## Work item:
Find and copy the lines in the records beneath this task that contain the word "referrer".

## Plain-text document sources:
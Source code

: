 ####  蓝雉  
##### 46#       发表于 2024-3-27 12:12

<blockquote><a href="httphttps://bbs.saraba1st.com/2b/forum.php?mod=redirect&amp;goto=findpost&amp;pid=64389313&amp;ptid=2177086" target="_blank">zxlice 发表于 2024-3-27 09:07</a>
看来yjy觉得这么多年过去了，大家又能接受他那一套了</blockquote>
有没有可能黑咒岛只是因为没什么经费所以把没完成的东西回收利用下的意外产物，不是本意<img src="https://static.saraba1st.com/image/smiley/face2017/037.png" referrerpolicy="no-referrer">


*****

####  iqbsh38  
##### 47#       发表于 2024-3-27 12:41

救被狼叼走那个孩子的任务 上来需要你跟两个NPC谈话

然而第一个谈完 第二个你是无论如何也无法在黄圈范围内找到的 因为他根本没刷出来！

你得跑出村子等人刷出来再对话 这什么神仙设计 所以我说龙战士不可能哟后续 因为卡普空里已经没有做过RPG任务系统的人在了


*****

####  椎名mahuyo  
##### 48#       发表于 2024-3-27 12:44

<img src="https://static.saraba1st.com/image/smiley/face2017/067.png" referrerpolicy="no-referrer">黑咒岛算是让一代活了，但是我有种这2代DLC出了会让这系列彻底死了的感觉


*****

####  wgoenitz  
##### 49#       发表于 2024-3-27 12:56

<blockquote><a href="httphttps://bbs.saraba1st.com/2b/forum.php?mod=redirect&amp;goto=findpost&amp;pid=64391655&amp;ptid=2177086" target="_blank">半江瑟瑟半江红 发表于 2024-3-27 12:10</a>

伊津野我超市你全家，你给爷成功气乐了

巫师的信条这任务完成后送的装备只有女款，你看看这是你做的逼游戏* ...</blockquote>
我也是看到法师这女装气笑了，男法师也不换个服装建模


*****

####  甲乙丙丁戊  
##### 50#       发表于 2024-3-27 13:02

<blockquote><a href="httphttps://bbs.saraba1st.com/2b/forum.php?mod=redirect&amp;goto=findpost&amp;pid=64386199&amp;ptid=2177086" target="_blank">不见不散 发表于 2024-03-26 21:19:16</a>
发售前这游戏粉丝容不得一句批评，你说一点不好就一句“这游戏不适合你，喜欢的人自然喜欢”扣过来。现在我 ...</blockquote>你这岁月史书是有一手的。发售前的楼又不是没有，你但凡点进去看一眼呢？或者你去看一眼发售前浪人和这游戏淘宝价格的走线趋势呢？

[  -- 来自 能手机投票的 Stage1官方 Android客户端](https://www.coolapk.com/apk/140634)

## Answer box:
有没有可能黑咒岛只是因为没什么经费所以把没完成的东西回收利用下的意外产物，不是本意<img src="https://static.saraba1st.com/image/smiley/face2017/037.png" referrerpolicy="no-referrer">
<img src="https://static.saraba1st.com/image/smiley/face2017/067.png" referrerpolicy="no-referrer">黑咒岛算是让一代活了，但是我有种这2代DLC出了会让这系列彻底死了的感觉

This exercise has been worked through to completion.